The path to the directory of files that you want written to your artifacts URI.

artifact_path

Optional. The subdirectory of your artifacts URI to which you want the artifact written.

Example:

manager.log_artifacts( '/tmp/myRunInfo' )


log_metric

Use the log_metric method to log a (key, numeric-value) pair for the currently active run. You can update a metric throughout the course of the run, and you can subsequently view the metric’s history.

manager.log_metric( metric_name, metric_value )

metric_name

A string naming the metric to log.

metric_value

The double-precision numeric value to log for the metric.

Example:

    #log how long the model took
manager.log_metric('time', time_taken)


log_model

Use the log__model method to log a model for the currently active run.

log__model( model, module )

model

The fitted pipeline/model (in Spark) that you want to log.

module

The module that the model is part of; for example, mlflow.spark or mlflow.sklearn.

Example:

    #save model to MLflow for deployment
manager.log_model( model, 'mlflow.sklearn' )


log_param

Use the log_param method to log a (key, string-value) pair for the currently active run.
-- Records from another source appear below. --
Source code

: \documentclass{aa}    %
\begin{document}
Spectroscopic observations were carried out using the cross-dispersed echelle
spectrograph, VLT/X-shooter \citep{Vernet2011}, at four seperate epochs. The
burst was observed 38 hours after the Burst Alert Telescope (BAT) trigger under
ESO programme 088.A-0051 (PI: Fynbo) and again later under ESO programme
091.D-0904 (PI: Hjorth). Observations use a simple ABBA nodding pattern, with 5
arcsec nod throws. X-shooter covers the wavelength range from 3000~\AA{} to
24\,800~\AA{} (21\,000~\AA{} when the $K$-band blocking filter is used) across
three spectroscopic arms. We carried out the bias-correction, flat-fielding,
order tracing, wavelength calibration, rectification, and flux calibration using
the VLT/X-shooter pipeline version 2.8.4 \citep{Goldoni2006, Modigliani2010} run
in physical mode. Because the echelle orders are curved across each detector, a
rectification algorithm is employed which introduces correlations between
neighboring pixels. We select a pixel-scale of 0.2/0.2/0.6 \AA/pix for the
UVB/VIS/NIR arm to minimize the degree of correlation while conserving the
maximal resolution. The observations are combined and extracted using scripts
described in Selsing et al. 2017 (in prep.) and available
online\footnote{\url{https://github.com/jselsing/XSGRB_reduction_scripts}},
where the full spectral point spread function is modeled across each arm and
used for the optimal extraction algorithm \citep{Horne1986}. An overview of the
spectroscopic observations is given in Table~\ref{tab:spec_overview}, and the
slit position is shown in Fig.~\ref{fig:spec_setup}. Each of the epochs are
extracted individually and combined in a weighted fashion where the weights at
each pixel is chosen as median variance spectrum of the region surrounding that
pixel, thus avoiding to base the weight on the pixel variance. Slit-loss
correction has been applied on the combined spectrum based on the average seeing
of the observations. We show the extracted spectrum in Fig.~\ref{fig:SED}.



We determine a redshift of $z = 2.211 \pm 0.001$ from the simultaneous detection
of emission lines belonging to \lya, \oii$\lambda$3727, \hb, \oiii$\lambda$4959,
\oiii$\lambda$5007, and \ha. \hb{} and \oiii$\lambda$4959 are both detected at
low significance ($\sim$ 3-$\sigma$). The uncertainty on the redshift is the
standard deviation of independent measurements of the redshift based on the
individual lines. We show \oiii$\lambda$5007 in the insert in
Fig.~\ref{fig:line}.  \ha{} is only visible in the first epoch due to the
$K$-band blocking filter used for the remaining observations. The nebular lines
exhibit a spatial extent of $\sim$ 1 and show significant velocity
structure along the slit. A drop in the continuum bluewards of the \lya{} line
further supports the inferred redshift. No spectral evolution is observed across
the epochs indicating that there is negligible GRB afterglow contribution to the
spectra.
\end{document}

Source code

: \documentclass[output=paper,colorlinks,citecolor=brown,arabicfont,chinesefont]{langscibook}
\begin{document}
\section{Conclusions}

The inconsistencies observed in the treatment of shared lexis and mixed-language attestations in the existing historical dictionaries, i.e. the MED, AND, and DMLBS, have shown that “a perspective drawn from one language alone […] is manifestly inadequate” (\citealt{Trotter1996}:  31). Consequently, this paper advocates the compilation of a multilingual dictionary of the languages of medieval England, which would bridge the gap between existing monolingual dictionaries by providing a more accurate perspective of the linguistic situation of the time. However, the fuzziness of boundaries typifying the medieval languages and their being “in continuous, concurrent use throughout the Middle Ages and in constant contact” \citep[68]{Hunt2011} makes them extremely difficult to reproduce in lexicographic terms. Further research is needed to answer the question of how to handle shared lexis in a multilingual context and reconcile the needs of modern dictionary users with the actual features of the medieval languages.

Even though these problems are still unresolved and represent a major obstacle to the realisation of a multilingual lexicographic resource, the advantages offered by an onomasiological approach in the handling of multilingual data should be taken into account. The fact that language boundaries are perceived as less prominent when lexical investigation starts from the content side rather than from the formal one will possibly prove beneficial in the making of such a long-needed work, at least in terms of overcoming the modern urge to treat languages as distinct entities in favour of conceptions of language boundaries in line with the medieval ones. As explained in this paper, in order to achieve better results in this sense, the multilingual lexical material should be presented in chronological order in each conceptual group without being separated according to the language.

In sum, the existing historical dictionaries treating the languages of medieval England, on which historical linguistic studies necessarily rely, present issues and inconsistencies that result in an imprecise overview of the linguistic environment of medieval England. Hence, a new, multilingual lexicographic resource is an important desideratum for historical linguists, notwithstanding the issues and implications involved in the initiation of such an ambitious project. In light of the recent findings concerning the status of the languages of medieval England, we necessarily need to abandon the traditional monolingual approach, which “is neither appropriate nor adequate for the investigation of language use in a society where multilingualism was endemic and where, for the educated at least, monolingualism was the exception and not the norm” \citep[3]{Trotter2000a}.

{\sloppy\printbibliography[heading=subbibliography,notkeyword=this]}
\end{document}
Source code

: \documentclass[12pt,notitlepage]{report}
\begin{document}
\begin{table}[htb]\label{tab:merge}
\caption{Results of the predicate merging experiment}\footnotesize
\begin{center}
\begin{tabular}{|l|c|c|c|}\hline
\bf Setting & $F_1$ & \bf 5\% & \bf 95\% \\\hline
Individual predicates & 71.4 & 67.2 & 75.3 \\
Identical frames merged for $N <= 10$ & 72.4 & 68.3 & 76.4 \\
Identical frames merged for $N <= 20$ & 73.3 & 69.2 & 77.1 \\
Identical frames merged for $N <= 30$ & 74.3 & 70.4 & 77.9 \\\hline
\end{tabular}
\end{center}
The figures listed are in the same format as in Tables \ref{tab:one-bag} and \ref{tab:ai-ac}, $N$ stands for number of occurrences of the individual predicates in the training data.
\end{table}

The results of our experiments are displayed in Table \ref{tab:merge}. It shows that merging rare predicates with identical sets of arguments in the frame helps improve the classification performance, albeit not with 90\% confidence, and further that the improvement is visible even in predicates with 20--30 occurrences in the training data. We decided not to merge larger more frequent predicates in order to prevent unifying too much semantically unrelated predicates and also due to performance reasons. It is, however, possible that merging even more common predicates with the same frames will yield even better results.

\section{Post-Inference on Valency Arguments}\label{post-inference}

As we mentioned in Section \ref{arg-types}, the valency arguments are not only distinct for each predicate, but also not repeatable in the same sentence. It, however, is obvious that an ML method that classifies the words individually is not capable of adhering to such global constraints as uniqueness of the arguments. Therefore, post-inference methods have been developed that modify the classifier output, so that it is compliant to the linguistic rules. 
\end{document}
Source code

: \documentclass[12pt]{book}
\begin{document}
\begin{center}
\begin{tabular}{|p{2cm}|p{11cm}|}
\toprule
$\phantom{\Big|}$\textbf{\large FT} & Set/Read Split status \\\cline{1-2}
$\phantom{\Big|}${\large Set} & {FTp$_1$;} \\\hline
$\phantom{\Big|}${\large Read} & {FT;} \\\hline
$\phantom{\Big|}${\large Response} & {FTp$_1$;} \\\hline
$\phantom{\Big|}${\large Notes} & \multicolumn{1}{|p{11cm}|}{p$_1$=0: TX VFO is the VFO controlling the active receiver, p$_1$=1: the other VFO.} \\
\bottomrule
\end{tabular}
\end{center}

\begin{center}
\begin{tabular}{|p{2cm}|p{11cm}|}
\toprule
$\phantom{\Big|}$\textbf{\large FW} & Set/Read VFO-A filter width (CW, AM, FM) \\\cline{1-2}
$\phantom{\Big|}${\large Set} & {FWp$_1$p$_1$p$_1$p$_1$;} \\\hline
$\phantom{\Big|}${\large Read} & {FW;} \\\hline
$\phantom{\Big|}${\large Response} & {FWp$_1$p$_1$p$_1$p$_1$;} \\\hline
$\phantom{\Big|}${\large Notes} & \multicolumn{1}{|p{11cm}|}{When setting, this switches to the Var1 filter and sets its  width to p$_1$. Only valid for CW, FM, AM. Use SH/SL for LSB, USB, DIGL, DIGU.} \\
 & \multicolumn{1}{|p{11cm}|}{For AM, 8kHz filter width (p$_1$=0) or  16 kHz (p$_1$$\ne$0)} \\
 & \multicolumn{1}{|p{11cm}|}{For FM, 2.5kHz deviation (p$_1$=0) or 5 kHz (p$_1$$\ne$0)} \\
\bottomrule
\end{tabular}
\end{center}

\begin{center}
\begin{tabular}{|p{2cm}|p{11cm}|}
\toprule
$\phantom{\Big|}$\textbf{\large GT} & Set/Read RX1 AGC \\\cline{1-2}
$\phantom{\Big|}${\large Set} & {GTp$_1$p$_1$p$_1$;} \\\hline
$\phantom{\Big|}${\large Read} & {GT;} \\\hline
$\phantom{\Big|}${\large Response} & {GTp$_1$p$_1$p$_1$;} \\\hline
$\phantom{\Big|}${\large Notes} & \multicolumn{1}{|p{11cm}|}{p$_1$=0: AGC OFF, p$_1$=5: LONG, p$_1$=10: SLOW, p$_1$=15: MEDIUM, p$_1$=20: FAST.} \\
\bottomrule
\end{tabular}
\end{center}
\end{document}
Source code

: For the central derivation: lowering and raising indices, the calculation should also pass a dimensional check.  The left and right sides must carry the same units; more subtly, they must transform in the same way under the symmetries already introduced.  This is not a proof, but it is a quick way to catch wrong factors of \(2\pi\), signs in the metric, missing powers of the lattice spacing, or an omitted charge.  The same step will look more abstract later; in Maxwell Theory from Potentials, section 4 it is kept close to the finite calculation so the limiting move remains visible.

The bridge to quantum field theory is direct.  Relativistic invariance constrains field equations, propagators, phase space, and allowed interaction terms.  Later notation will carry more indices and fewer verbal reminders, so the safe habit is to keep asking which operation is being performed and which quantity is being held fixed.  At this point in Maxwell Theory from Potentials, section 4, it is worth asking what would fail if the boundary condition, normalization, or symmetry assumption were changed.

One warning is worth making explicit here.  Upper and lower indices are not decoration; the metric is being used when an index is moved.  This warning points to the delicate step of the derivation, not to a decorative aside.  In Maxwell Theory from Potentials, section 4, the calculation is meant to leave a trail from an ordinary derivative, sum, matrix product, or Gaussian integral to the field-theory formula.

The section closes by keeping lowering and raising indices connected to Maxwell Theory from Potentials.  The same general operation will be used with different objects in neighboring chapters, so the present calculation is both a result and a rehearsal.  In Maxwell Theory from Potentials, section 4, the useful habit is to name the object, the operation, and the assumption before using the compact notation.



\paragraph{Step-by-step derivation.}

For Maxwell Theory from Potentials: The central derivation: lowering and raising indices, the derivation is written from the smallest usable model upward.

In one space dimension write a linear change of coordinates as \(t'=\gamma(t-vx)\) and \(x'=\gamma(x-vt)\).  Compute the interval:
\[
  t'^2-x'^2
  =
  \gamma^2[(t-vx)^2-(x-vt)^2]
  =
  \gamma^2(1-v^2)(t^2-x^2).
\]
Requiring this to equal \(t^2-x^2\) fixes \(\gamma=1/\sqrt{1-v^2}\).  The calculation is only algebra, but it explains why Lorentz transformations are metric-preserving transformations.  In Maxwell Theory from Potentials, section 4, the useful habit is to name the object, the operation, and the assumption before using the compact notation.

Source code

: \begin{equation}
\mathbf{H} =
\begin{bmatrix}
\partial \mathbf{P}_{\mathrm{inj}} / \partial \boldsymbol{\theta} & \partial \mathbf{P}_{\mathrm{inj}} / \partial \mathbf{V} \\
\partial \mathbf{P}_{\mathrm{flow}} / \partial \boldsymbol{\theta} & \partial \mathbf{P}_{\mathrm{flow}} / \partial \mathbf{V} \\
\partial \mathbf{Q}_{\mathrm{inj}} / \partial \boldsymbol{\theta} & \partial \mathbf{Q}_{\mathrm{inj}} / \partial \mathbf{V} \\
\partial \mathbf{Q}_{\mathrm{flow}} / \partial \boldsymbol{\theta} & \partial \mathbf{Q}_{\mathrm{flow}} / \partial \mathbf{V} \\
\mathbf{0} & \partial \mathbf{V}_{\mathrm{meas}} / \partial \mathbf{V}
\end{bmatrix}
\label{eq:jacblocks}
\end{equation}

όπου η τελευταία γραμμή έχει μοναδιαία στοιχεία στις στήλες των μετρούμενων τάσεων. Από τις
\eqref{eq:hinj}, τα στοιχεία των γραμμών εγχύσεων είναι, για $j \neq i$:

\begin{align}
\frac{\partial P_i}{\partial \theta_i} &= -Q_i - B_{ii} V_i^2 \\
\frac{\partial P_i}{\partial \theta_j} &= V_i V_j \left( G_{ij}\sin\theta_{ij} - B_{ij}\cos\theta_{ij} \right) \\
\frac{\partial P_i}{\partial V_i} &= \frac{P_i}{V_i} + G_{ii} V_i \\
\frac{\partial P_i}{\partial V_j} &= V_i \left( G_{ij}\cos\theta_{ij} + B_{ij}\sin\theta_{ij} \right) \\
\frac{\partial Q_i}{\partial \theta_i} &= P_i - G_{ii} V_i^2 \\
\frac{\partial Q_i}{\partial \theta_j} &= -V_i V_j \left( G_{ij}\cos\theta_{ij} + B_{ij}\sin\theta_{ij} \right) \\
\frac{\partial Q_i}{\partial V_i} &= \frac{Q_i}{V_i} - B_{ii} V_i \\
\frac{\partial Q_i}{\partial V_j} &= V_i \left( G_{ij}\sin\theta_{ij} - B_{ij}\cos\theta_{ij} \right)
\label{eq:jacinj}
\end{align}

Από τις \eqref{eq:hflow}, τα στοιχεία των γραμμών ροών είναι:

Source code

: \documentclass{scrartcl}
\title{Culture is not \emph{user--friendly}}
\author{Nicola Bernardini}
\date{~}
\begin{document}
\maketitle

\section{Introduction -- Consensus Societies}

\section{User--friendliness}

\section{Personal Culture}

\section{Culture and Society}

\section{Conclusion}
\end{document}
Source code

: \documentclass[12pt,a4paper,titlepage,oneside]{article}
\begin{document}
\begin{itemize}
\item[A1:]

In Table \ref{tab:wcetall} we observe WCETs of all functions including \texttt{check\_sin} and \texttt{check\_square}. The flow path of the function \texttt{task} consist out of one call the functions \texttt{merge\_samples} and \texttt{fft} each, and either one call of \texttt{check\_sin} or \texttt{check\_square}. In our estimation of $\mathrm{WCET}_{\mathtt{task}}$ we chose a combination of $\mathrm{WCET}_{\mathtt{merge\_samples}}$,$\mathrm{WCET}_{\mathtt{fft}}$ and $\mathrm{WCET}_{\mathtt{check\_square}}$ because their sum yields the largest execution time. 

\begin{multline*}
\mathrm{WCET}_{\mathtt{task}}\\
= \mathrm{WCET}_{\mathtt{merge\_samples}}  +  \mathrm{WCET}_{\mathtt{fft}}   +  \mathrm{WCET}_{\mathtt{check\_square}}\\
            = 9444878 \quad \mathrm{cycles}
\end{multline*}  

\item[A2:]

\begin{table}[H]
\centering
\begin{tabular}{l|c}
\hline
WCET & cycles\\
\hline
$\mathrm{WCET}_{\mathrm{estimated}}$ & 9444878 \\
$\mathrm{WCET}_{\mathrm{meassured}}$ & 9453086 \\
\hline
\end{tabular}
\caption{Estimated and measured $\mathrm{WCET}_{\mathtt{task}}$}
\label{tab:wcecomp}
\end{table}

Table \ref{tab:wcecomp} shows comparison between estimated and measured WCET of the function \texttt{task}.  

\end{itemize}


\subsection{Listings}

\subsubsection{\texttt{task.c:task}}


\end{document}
manager.log_param( param_name, param_value )

param_name

A string naming the parameter to log.

param_value

The string value to log for the parameter.

Example:

manager.log_param('classifier', 'neural network')
manager.log_param('maxIter', '100')


log_spark_model

Use the log_spark_model method to save a MLlib model you’ve created to MLflow, for future deployment.

log_spark_model( model )

model

The fitted pipeline/model you want to log.

Example:

    #save the pipeline and model to s3
model.save('s3a://myModels/myFirstModel')
    #save model to MLflow for deployment
manager.log_spark_model(model)


Tagging Methods

This section describes the ML Manager methods for tagging:

set_tag

Use the set_tag method to set the value of a tag for the current run. Tags are specific pieces of information associated with a run, such as the project ID, the version ID, or the deployable status.

set_tag( key, value )

tag_name

The name of the tag you want to assign a value to for the current run.

tag_value

The string value to for the tag.

Example:

manager.set_tag('projectId', 'myNewProject')